Airlangga menuturkan, bahwa hal tersebut terjadi lantaran posisi Indonesia saat ini masih mengkaji regulasi mengenai penerapan Carbon Border Adjustment Mechanism (CBAM) di Uni Eropa.
Sebagai informasi, CBAM merupakan instrumen yang dikenakan terhadap produk impor ke negara Uni Eropa apabila proses produksinya dianggap menimbulkan emisi CO2.
Penerapan CBAM ini tentu akan memberikan peluang bagi negara berkembang, termasuk Indonesia bisa menyesuaikan diri sekaligus menggali potensi mereka terkait peralihan energi terbarukan.
“Regulasinya (terkait pajak karbon) akan dilengkapi, karena salah satunya eropa akan menerapkan CBAM pada 2026 dan pada 2024 mereka akan sosialisasi,” kata Airlangga dalam keterangannya yang dikutip Holopis.com, Selasa (26/9).
Menurut Airlangga, penerapan CBAM tersebut menuntut industri dalam Negeri untuk siap menjadi basis energi hijau dan juga industri bersih. Meskipun, lanjutnya, diperlukan investasi tambahan untuk merealisasi hal tersebut.
“Jadi sedang dipersiapkan (pajak karbon) di Eropa 2026, di Indonesia menjelang 2026 juga,” ucapnya.
Airlangga pun melanjutkan, bahwa Pemberlakuan pajak karbon oleh pemerintah Indonesia dimaksudkan untuk memberikan alternatif kepada dunia usaha dalam upaya mengurangi emisi karbon.
Terlebih, Bursa Karbon Indonesia juga telah secara resmi diluncurkan guna memacu pemenuhan komitmen pengurangan emisi gas rumah kaca (Nationally Determined Contribution/NDC) sebesar 31,89 persen dengan kemampuan sendiri atau 43,20 persen dengan bantuan internasional.
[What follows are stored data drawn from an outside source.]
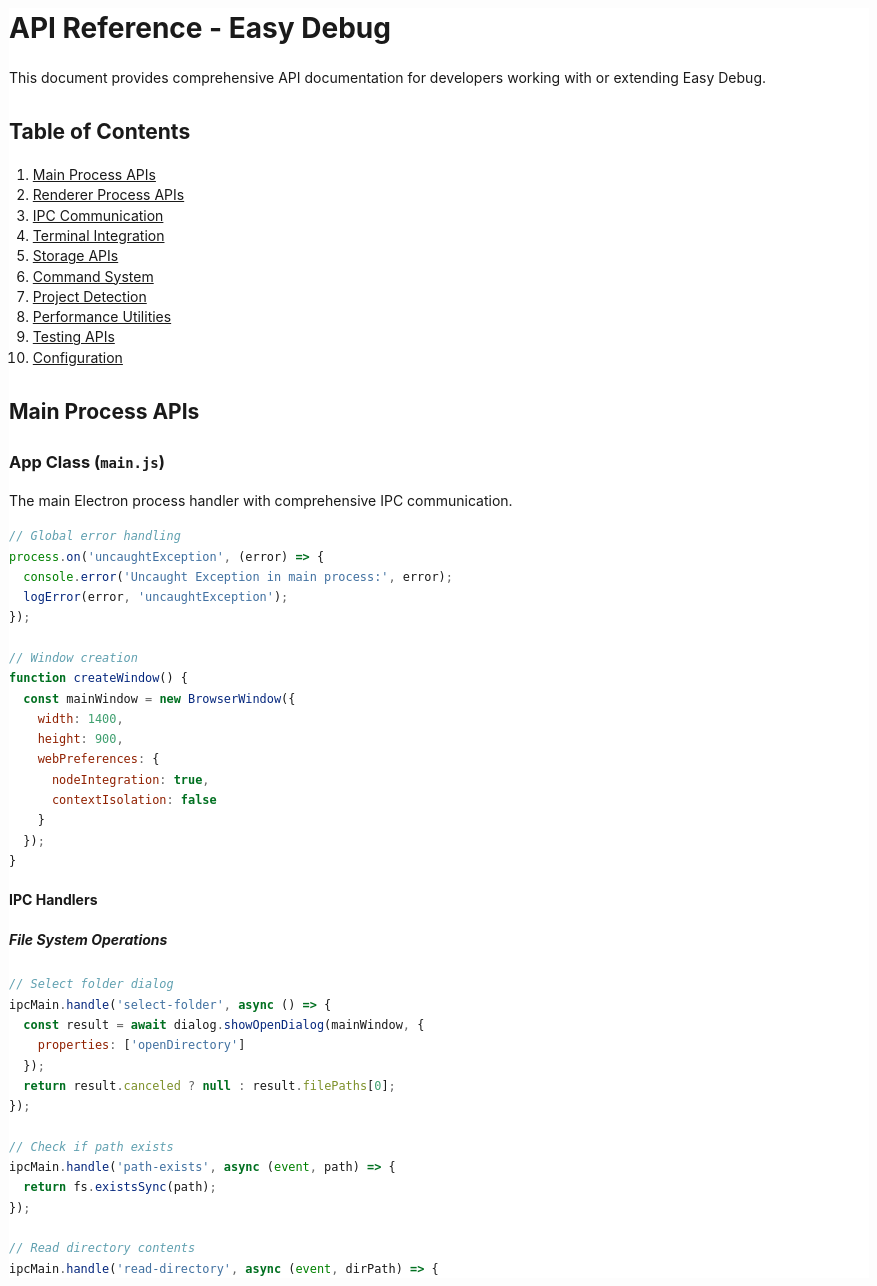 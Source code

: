 # API Reference - Easy Debug

This document provides comprehensive API documentation for developers working with or extending Easy Debug.

## Table of Contents

1. [Main Process APIs](#main-process-apis)
2. [Renderer Process APIs](#renderer-process-apis)
3. [IPC Communication](#ipc-communication)
4. [Terminal Integration](#terminal-integration)
5. [Storage APIs](#storage-apis)
6. [Command System](#command-system)
7. [Project Detection](#project-detection)
8. [Performance Utilities](#performance-utilities)
9. [Testing APIs](#testing-apis)
10. [Configuration](#configuration)

## Main Process APIs

### App Class (`main.js`)

The main Electron process handler with comprehensive IPC communication.

```javascript
// Global error handling
process.on('uncaughtException', (error) => {
  console.error('Uncaught Exception in main process:', error);
  logError(error, 'uncaughtException');
});

// Window creation
function createWindow() {
  const mainWindow = new BrowserWindow({
    width: 1400,
    height: 900,
    webPreferences: {
      nodeIntegration: true,
      contextIsolation: false
    }
  });
}
```

#### IPC Handlers

##### File System Operations
```javascript
// Select folder dialog
ipcMain.handle('select-folder', async () => {
  const result = await dialog.showOpenDialog(mainWindow, {
    properties: ['openDirectory']
  });
  return result.canceled ? null : result.filePaths[0];
});

// Check if path exists
ipcMain.handle('path-exists', async (event, path) => {
  return fs.existsSync(path);
});

// Read directory contents
ipcMain.handle('read-directory', async (event, dirPath) => {
```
“Pajak karbon itu ada dua, satu yang sifatnya sukarela dan satu lagi adalah kewajiban terkait. Yang sukarela tadi baru diluncurkan Bapak Presiden (Jokowi)melalui bursa karbon,” tuturnya.
“Sementara pajak karbon itu hanya melengkapi jadi kalau tidak diperdagangkan di dalam bursa baru dicarikan melalui pajak karbon,” lanjutnya.
Oleh sebab itu, Airlangga mengimbau agar perusahaan-perusahaan yang industrinya menghasilkan emisi karbon agar turut berkontribusi dalam upaya pengurangan emisi di Indonesia, baik melalui bursa maupun pajak karbon.
“Kalau produknya diekspor akan dikenakan pajak karbon di negara lain, daripada dikenakan di negara lain kan mending di dalam negeri,” pungkas Airlangga.